**Exercise directions:** How many lines in the material contain the string "have"? Only the number is wanted.
── Material provided ──
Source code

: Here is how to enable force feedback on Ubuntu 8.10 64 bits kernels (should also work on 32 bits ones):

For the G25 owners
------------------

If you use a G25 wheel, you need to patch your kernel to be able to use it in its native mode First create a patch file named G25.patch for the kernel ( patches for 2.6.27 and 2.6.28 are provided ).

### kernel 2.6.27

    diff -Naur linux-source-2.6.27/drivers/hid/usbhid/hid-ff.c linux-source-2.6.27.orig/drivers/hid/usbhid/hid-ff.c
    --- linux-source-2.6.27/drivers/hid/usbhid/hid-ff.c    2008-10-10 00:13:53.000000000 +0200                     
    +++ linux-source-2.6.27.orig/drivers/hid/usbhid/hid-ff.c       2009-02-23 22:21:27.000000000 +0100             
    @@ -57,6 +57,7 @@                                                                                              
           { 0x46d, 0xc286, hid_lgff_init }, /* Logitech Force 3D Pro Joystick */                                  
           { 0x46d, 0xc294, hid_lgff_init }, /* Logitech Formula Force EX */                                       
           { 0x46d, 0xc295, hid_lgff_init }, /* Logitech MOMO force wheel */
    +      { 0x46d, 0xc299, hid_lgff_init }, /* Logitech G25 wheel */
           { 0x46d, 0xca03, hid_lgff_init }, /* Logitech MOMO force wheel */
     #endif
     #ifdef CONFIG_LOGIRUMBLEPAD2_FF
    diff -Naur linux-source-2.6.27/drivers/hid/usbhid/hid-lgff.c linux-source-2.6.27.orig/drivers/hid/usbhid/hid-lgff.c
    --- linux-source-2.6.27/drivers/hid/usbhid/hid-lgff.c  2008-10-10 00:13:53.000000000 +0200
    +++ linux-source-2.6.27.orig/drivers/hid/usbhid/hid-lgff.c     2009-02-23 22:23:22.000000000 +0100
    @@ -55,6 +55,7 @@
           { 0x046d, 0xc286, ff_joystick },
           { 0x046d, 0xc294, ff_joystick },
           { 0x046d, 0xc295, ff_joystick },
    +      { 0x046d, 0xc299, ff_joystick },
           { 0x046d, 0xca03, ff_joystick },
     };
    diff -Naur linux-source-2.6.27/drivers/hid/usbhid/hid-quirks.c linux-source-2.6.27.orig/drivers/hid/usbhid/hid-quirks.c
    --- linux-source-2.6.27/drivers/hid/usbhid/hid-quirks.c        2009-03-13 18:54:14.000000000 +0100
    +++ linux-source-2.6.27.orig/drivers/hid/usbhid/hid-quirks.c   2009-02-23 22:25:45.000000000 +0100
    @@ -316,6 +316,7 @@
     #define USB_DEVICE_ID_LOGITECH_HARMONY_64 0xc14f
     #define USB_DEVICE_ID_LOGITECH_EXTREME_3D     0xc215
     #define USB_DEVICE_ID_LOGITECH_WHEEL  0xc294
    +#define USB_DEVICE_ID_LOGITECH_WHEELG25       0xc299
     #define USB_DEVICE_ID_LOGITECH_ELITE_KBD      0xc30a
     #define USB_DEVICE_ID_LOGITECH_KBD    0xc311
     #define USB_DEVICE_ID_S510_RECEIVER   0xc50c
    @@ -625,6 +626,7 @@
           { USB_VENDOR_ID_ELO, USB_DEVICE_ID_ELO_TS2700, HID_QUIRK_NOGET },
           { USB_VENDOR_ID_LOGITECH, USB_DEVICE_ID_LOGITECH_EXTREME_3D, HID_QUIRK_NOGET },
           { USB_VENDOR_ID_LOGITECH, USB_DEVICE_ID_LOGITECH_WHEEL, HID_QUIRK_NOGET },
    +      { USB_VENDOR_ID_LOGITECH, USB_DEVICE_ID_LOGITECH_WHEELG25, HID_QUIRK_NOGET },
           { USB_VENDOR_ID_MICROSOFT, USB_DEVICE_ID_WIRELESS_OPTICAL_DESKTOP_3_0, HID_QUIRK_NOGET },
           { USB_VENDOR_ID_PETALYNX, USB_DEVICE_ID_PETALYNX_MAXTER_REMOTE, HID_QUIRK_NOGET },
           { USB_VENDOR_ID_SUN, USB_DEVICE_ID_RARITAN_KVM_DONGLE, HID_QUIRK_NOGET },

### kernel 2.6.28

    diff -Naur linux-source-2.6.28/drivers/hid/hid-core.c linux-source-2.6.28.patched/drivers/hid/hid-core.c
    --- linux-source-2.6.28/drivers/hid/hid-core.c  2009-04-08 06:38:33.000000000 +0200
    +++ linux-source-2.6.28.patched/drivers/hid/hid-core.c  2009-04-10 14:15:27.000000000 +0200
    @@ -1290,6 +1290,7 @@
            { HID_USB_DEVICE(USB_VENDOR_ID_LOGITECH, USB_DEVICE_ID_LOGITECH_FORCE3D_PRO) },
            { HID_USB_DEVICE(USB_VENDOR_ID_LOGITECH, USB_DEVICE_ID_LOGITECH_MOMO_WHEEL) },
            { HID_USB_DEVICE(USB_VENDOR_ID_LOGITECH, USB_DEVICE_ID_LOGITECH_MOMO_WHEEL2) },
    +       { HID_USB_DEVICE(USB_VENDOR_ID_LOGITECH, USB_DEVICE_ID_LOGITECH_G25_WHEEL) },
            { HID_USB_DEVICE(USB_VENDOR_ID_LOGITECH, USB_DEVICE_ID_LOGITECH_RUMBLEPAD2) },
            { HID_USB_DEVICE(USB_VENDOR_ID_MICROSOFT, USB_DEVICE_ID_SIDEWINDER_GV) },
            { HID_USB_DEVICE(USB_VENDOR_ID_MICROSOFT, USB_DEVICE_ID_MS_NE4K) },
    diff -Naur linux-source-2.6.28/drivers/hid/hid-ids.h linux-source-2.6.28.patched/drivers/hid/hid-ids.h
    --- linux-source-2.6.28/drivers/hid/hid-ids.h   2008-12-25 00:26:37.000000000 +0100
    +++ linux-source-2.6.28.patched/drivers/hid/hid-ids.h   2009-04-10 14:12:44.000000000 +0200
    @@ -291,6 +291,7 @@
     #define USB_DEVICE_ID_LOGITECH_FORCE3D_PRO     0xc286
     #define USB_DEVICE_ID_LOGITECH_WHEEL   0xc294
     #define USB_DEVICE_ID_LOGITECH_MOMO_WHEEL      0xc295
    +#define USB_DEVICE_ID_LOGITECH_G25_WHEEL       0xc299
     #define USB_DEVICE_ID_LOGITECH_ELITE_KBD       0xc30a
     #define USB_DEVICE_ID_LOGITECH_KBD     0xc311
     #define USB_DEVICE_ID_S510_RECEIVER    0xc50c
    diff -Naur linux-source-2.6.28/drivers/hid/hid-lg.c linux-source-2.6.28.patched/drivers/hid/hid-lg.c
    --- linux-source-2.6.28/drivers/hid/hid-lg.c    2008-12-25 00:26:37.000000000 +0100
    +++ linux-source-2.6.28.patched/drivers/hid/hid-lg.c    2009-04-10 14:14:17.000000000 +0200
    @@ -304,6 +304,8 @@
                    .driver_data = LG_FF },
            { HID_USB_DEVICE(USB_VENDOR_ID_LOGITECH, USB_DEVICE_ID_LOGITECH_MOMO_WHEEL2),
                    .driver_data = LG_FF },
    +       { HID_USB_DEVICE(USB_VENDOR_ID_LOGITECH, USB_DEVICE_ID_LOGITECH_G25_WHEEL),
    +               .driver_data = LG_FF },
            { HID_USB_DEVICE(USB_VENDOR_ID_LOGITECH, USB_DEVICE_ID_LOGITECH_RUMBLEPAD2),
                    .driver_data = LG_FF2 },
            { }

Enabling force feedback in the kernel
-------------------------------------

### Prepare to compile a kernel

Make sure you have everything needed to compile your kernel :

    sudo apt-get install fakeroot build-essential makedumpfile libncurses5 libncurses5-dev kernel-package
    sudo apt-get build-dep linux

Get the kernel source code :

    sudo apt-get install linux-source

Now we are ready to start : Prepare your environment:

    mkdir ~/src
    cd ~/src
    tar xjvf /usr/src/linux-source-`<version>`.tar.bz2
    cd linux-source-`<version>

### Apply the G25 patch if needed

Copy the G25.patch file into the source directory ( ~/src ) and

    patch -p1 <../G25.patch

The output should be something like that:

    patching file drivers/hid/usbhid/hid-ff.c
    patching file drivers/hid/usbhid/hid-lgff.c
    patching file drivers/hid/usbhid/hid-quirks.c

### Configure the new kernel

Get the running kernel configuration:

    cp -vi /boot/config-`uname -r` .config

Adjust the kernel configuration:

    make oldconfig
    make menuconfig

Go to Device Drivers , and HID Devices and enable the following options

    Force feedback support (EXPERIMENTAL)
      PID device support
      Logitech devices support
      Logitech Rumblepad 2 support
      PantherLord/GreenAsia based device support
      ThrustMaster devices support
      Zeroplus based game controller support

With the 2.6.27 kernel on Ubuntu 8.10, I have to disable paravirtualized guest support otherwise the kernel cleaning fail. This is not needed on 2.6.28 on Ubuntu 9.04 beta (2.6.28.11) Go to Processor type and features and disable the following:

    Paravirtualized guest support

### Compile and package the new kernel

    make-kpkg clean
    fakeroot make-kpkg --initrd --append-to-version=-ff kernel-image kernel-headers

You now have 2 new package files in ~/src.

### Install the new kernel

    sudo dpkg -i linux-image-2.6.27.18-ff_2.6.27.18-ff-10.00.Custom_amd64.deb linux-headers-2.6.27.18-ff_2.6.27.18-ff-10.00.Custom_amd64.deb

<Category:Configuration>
───
**Solved exercise:** 3